» DIRECTIONS
All the lines below should be set down exactly, with no picture carried into the copy.

» RECORDS SUPPLIED
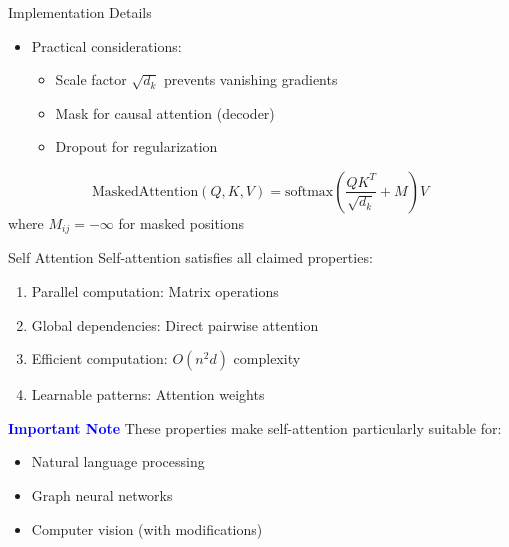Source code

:\documentclass[serif, aspectratio=169]{beamer}
\begin{document}
\begin{frame}{Implementation Details}
    \begin{itemize}
        \item Practical considerations:
        \begin{itemize}
            \item Scale factor $\sqrt{d_k}$ prevents vanishing gradients
            \item Mask for causal attention (decoder)
            \item Dropout for regularization
        \end{itemize}
    \end{itemize}
    \begin{equation*}
        \text{MaskedAttention}(Q, K, V) = \text{softmax}\left(\frac{QK^T}{\sqrt{d_k}} + M\right)V
    \end{equation*}
    where $M_{ij} = -\infty$ for masked positions
\end{frame}

\begin{frame}{Self Attention}
        Self-attention satisfies all claimed properties:
        \begin{enumerate}
            \item Parallel computation: Matrix operations
            \item Global dependencies: Direct pairwise attention
            \item Efficient computation: $O(n^2d)$ complexity
            \item Learnable patterns: Attention weights
        \end{enumerate}
    \textcolor{blue}{\textbf{Important Note}}
    \newline
        These properties make self-attention particularly suitable for:
        \begin{itemize}
            \item Natural language processing
            \item Graph neural networks
            \item Computer vision (with modifications)
        \end{itemize}
\end{frame}
\end{document}
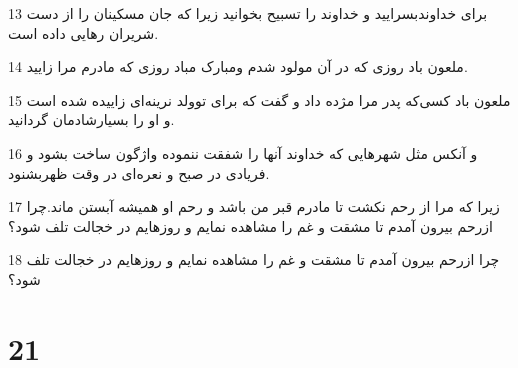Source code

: \par 13 برای خداوندبسرایید و خداوند را تسبیح بخوانید زیرا که جان مسکینان را از دست شریران رهایی داده است.
\par 14 ملعون باد روزی که در آن مولود شدم ومبارک مباد روزی که مادرم مرا زایید.
\par 15 ملعون باد کسی‌که پدر مرا مژده داد و گفت که برای توولد نرینه‌ای زاییده شده است و او را بسیارشادمان گردانید.
\par 16 و آنکس مثل شهرهایی که خداوند آنها را شفقت ننموده واژگون ساخت بشود و فریادی در صبح و نعره‌ای در وقت ظهربشنود.
\par 17 زیرا که مرا از رحم نکشت تا مادرم قبر من باشد و رحم او همیشه آبستن ماند.چرا ازرحم بیرون آمدم تا مشقت و غم را مشاهده نمایم و روزهایم در خجالت تلف شود؟
\par 18 چرا ازرحم بیرون آمدم تا مشقت و غم را مشاهده نمایم و روزهایم در خجالت تلف شود؟
 
\chapter{21}

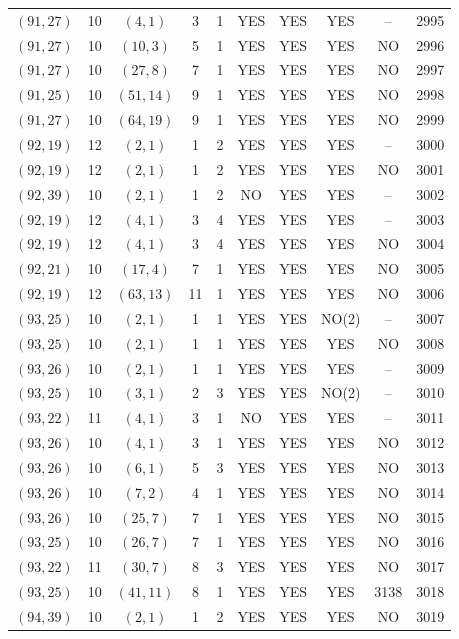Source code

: \begin{longtable}{|c|c|c|c|c|c|c|c|c|c|}
$(91, 27)$ & 10 & $(4, 1)$ & 3 & 1 & YES & YES & YES & -- & 2995\\
$(91, 27)$ & 10 & $(10, 3)$ & 5 & 1 & YES & YES & YES & NO & 2996\\
$(91, 27)$ & 10 & $(27, 8)$ & 7 & 1 & YES & YES & YES & NO & 2997\\
$(91, 25)$ & 10 & $(51, 14)$ & 9 & 1 & YES & YES & YES & NO & 2998\\
$(91, 27)$ & 10 & $(64, 19)$ & 9 & 1 & YES & YES & YES & NO & 2999\\
$(92, 19)$ & 12 & $(2, 1)$ & 1 & 2 & YES & YES & YES & -- & 3000\\
$(92, 19)$ & 12 & $(2, 1)$ & 1 & 2 & YES & YES & YES & NO & 3001\\
$(92, 39)$ & 10 & $(2, 1)$ & 1 & 2 & NO & YES & YES & -- & 3002\\
$(92, 19)$ & 12 & $(4, 1)$ & 3 & 4 & YES & YES & YES & -- & 3003\\
$(92, 19)$ & 12 & $(4, 1)$ & 3 & 4 & YES & YES & YES & NO & 3004\\
$(92, 21)$ & 10 & $(17, 4)$ & 7 & 1 & YES & YES & YES & NO & 3005\\
$(92, 19)$ & 12 & $(63, 13)$ & 11 & 1 & YES & YES & YES & NO & 3006\\
$(93, 25)$ & 10 & $(2, 1)$ & 1 & 1 & YES & YES & NO(2) & -- & 3007\\
$(93, 25)$ & 10 & $(2, 1)$ & 1 & 1 & YES & YES & YES & NO & 3008\\
$(93, 26)$ & 10 & $(2, 1)$ & 1 & 1 & YES & YES & YES & -- & 3009\\
$(93, 25)$ & 10 & $(3, 1)$ & 2 & 3 & YES & YES & NO(2) & -- & 3010\\
$(93, 22)$ & 11 & $(4, 1)$ & 3 & 1 & NO & YES & YES & -- & 3011\\
$(93, 26)$ & 10 & $(4, 1)$ & 3 & 1 & YES & YES & YES & NO & 3012\\
$(93, 26)$ & 10 & $(6, 1)$ & 5 & 3 & YES & YES & YES & NO & 3013\\
$(93, 26)$ & 10 & $(7, 2)$ & 4 & 1 & YES & YES & YES & NO & 3014\\
$(93, 26)$ & 10 & $(25, 7)$ & 7 & 1 & YES & YES & YES & NO & 3015\\
$(93, 25)$ & 10 & $(26, 7)$ & 7 & 1 & YES & YES & YES & NO & 3016\\
$(93, 22)$ & 11 & $(30, 7)$ & 8 & 3 & YES & YES & YES & NO & 3017\\
$(93, 25)$ & 10 & $(41, 11)$ & 8 & 1 & YES & YES & YES & 3138 & 3018\\
$(94, 39)$ & 10 & $(2, 1)$ & 1 & 2 & YES & YES & YES & NO & 3019\\

\end{longtable}
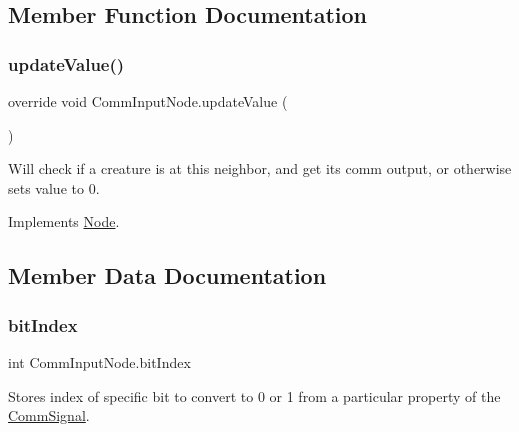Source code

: \subsection{Member Function Documentation}
\mbox{\label{class_comm_input_node_a22f5ea13329e77f47db18d28336cc52e}} 
\subsubsection{\texorpdfstring{update\+Value()}{updateValue()}}
{\footnotesize\ttfamily override void Comm\+Input\+Node.\+update\+Value (\begin{DoxyParamCaption}{ }\end{DoxyParamCaption})\hspace{0.3cm}{\ttfamily [virtual]}}



Will check if a creature is at this neighbor, and get it\textquotesingle{}s comm output, or otherwise sets value to 0. 



Implements \mbox{\hyperlink{class_node_a85ebd0e36c25430570b94f923afd2a62}{Node}}.



\subsection{Member Data Documentation}
\mbox{\label{class_comm_input_node_a37287af65740dffcdb3c36630264ded8}} 
\subsubsection{\texorpdfstring{bit\+Index}{bitIndex}}
{\footnotesize\ttfamily int Comm\+Input\+Node.\+bit\+Index}



Stores index of specific bit to convert to 0 or 1 from a particular property of the \mbox{\hyperlink{class_comm_signal}{Comm\+Signal}}. 

\mbox{\label{class_comm_input_node_a1a81a36b88a72dacb21af46740a3bfda}}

» OUTPUT OF THE TASK
Source code

:\documentclass[serif, aspectratio=169]{beamer}
\begin{document}
\begin{frame}{Implementation Details}
    \begin{itemize}
        \item Practical considerations:
        \begin{itemize}
            \item Scale factor $\sqrt{d_k}$ prevents vanishing gradients
            \item Mask for causal attention (decoder)
            \item Dropout for regularization
        \end{itemize}
    \end{itemize}
    \begin{equation*}
        \text{MaskedAttention}(Q, K, V) = \text{softmax}\left(\frac{QK^T}{\sqrt{d_k}} + M\right)V
    \end{equation*}
    where $M_{ij} = -\infty$ for masked positions
\end{frame}

\begin{frame}{Self Attention}
        Self-attention satisfies all claimed properties:
        \begin{enumerate}
            \item Parallel computation: Matrix operations
            \item Global dependencies: Direct pairwise attention
            \item Efficient computation: $O(n^2d)$ complexity
            \item Learnable patterns: Attention weights
        \end{enumerate}
    \textcolor{blue}{\textbf{Important Note}}
    \newline
        These properties make self-attention particularly suitable for:
        \begin{itemize}
            \item Natural language processing
            \item Graph neural networks
            \item Computer vision (with modifications)
        \end{itemize}
\end{frame}
\end{document}
Source code

: \par 13 برای خداوندبسرایید و خداوند را تسبیح بخوانید زیرا که جان مسکینان را از دست شریران رهایی داده است.
\par 14 ملعون باد روزی که در آن مولود شدم ومبارک مباد روزی که مادرم مرا زایید.
\par 15 ملعون باد کسی‌که پدر مرا مژده داد و گفت که برای توولد نرینه‌ای زاییده شده است و او را بسیارشادمان گردانید.
\par 16 و آنکس مثل شهرهایی که خداوند آنها را شفقت ننموده واژگون ساخت بشود و فریادی در صبح و نعره‌ای در وقت ظهربشنود.
\par 17 زیرا که مرا از رحم نکشت تا مادرم قبر من باشد و رحم او همیشه آبستن ماند.چرا ازرحم بیرون آمدم تا مشقت و غم را مشاهده نمایم و روزهایم در خجالت تلف شود؟
\par 18 چرا ازرحم بیرون آمدم تا مشقت و غم را مشاهده نمایم و روزهایم در خجالت تلف شود؟
 
\chapter{21}

Source code

: \begin{longtable}{|c|c|c|c|c|c|c|c|c|c|}
$(91, 27)$ & 10 & $(4, 1)$ & 3 & 1 & YES & YES & YES & -- & 2995\\
$(91, 27)$ & 10 & $(10, 3)$ & 5 & 1 & YES & YES & YES & NO & 2996\\
$(91, 27)$ & 10 & $(27, 8)$ & 7 & 1 & YES & YES & YES & NO & 2997\\
$(91, 25)$ & 10 & $(51, 14)$ & 9 & 1 & YES & YES & YES & NO & 2998\\
$(91, 27)$ & 10 & $(64, 19)$ & 9 & 1 & YES & YES & YES & NO & 2999\\
$(92, 19)$ & 12 & $(2, 1)$ & 1 & 2 & YES & YES & YES & -- & 3000\\
$(92, 19)$ & 12 & $(2, 1)$ & 1 & 2 & YES & YES & YES & NO & 3001\\
$(92, 39)$ & 10 & $(2, 1)$ & 1 & 2 & NO & YES & YES & -- & 3002\\
$(92, 19)$ & 12 & $(4, 1)$ & 3 & 4 & YES & YES & YES & -- & 3003\\
$(92, 19)$ & 12 & $(4, 1)$ & 3 & 4 & YES & YES & YES & NO & 3004\\
$(92, 21)$ & 10 & $(17, 4)$ & 7 & 1 & YES & YES & YES & NO & 3005\\
$(92, 19)$ & 12 & $(63, 13)$ & 11 & 1 & YES & YES & YES & NO & 3006\\
$(93, 25)$ & 10 & $(2, 1)$ & 1 & 1 & YES & YES & NO(2) & -- & 3007\\
$(93, 25)$ & 10 & $(2, 1)$ & 1 & 1 & YES & YES & YES & NO & 3008\\
$(93, 26)$ & 10 & $(2, 1)$ & 1 & 1 & YES & YES & YES & -- & 3009\\
$(93, 25)$ & 10 & $(3, 1)$ & 2 & 3 & YES & YES & NO(2) & -- & 3010\\
$(93, 22)$ & 11 & $(4, 1)$ & 3 & 1 & NO & YES & YES & -- & 3011\\
$(93, 26)$ & 10 & $(4, 1)$ & 3 & 1 & YES & YES & YES & NO & 3012\\
$(93, 26)$ & 10 & $(6, 1)$ & 5 & 3 & YES & YES & YES & NO & 3013\\
$(93, 26)$ & 10 & $(7, 2)$ & 4 & 1 & YES & YES & YES & NO & 3014\\
$(93, 26)$ & 10 & $(25, 7)$ & 7 & 1 & YES & YES & YES & NO & 3015\\
$(93, 25)$ & 10 & $(26, 7)$ & 7 & 1 & YES & YES & YES & NO & 3016\\
$(93, 22)$ & 11 & $(30, 7)$ & 8 & 3 & YES & YES & YES & NO & 3017\\
$(93, 25)$ & 10 & $(41, 11)$ & 8 & 1 & YES & YES & YES & 3138 & 3018\\
$(94, 39)$ & 10 & $(2, 1)$ & 1 & 2 & YES & YES & YES & NO & 3019\\

\end{longtable}
Source code

: \subsection{Member Function Documentation}
\mbox{\label{class_comm_input_node_a22f5ea13329e77f47db18d28336cc52e}} 
\subsubsection{\texorpdfstring{update\+Value()}{updateValue()}}
{\footnotesize\ttfamily override void Comm\+Input\+Node.\+update\+Value (\begin{DoxyParamCaption}{ }\end{DoxyParamCaption})\hspace{0.3cm}{\ttfamily [virtual]}}



Will check if a creature is at this neighbor, and get it\textquotesingle{}s comm output, or otherwise sets value to 0. 



Implements \mbox{\hyperlink{class_node_a85ebd0e36c25430570b94f923afd2a62}{Node}}.



\subsection{Member Data Documentation}
\mbox{\label{class_comm_input_node_a37287af65740dffcdb3c36630264ded8}} 
\subsubsection{\texorpdfstring{bit\+Index}{bitIndex}}
{\footnotesize\ttfamily int Comm\+Input\+Node.\+bit\+Index}



Stores index of specific bit to convert to 0 or 1 from a particular property of the \mbox{\hyperlink{class_comm_signal}{Comm\+Signal}}. 

\mbox{\label{class_comm_input_node_a1a81a36b88a72dacb21af46740a3bfda}}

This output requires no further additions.